Data records section start

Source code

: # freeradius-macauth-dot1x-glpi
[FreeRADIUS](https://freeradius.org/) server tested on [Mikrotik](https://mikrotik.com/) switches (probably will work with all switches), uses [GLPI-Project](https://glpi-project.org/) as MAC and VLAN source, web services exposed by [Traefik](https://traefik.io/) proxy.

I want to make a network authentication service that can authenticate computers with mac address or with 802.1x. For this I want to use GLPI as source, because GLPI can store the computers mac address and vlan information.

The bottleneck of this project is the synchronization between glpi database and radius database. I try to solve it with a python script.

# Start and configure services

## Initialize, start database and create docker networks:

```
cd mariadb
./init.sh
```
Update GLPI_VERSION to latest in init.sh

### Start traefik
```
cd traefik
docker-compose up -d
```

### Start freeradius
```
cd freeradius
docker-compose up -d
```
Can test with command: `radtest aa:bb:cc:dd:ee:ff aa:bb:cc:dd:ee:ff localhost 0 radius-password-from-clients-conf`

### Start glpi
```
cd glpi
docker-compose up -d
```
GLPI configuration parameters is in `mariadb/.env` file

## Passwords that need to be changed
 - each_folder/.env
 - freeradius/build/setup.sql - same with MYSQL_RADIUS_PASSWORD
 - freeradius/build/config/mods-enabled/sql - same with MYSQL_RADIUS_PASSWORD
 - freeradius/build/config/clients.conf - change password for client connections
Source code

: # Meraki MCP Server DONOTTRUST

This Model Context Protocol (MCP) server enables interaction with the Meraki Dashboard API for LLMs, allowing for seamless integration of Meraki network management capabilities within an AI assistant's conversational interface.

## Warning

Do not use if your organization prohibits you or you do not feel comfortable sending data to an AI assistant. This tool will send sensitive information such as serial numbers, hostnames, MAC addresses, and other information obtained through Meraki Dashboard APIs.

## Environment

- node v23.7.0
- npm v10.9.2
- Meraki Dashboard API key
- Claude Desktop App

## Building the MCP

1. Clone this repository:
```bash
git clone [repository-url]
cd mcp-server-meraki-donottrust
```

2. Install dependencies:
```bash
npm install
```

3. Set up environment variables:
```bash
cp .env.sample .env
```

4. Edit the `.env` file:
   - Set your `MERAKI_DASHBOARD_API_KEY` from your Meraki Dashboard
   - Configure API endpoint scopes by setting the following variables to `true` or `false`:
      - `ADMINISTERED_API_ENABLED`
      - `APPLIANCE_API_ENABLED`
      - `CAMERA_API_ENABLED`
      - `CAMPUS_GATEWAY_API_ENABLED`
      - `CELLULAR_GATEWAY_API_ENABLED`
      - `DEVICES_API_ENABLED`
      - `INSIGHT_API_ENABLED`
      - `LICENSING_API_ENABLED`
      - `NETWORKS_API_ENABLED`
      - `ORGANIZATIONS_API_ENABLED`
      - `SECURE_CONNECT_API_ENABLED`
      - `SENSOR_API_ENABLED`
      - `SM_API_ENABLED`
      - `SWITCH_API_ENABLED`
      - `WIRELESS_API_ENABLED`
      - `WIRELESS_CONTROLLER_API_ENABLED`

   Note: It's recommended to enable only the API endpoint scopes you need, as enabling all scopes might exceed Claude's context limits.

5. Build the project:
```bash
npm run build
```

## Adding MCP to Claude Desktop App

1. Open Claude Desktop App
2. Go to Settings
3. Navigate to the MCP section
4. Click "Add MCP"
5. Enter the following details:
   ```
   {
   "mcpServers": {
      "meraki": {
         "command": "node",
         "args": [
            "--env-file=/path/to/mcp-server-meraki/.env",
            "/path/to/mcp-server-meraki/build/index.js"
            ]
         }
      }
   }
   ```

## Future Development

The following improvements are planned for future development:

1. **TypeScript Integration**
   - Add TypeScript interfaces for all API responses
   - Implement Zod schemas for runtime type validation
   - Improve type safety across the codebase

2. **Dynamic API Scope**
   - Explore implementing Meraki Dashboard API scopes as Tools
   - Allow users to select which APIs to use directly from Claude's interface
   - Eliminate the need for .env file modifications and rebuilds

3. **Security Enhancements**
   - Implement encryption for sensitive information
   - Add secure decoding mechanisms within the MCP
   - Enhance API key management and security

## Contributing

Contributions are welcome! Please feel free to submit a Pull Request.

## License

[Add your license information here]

Data records section end

**Problem details:** Lines from the top of the entries above to the line that contains "4. Edit the" should be set down exactly, please, with both ends kept and nothing added.

**Result for this exercise:**
Source code

: # freeradius-macauth-dot1x-glpi
[FreeRADIUS](https://freeradius.org/) server tested on [Mikrotik](https://mikrotik.com/) switches (probably will work with all switches), uses [GLPI-Project](https://glpi-project.org/) as MAC and VLAN source, web services exposed by [Traefik](https://traefik.io/) proxy.

I want to make a network authentication service that can authenticate computers with mac address or with 802.1x. For this I want to use GLPI as source, because GLPI can store the computers mac address and vlan information.

The bottleneck of this project is the synchronization between glpi database and radius database. I try to solve it with a python script.

# Start and configure services

## Initialize, start database and create docker networks:

```
cd mariadb
./init.sh
```
Update GLPI_VERSION to latest in init.sh

### Start traefik
```
cd traefik
docker-compose up -d
```

### Start freeradius
```
cd freeradius
docker-compose up -d
```
Can test with command: `radtest aa:bb:cc:dd:ee:ff aa:bb:cc:dd:ee:ff localhost 0 radius-password-from-clients-conf`

### Start glpi
```
cd glpi
docker-compose up -d
```
GLPI configuration parameters is in `mariadb/.env` file

## Passwords that need to be changed
 - each_folder/.env
 - freeradius/build/setup.sql - same with MYSQL_RADIUS_PASSWORD
 - freeradius/build/config/mods-enabled/sql - same with MYSQL_RADIUS_PASSWORD
 - freeradius/build/config/clients.conf - change password for client connections
Source code

: # Meraki MCP Server DONOTTRUST

This Model Context Protocol (MCP) server enables interaction with the Meraki Dashboard API for LLMs, allowing for seamless integration of Meraki network management capabilities within an AI assistant's conversational interface.

## Warning

Do not use if your organization prohibits you or you do not feel comfortable sending data to an AI assistant. This tool will send sensitive information such as serial numbers, hostnames, MAC addresses, and other information obtained through Meraki Dashboard APIs.

## Environment

- node v23.7.0
- npm v10.9.2
- Meraki Dashboard API key
- Claude Desktop App

## Building the MCP

1. Clone this repository:
```bash
git clone [repository-url]
cd mcp-server-meraki-donottrust
```

2. Install dependencies:
```bash
npm install
```

3. Set up environment variables:
```bash
cp .env.sample .env
```

4. Edit the `.env` file:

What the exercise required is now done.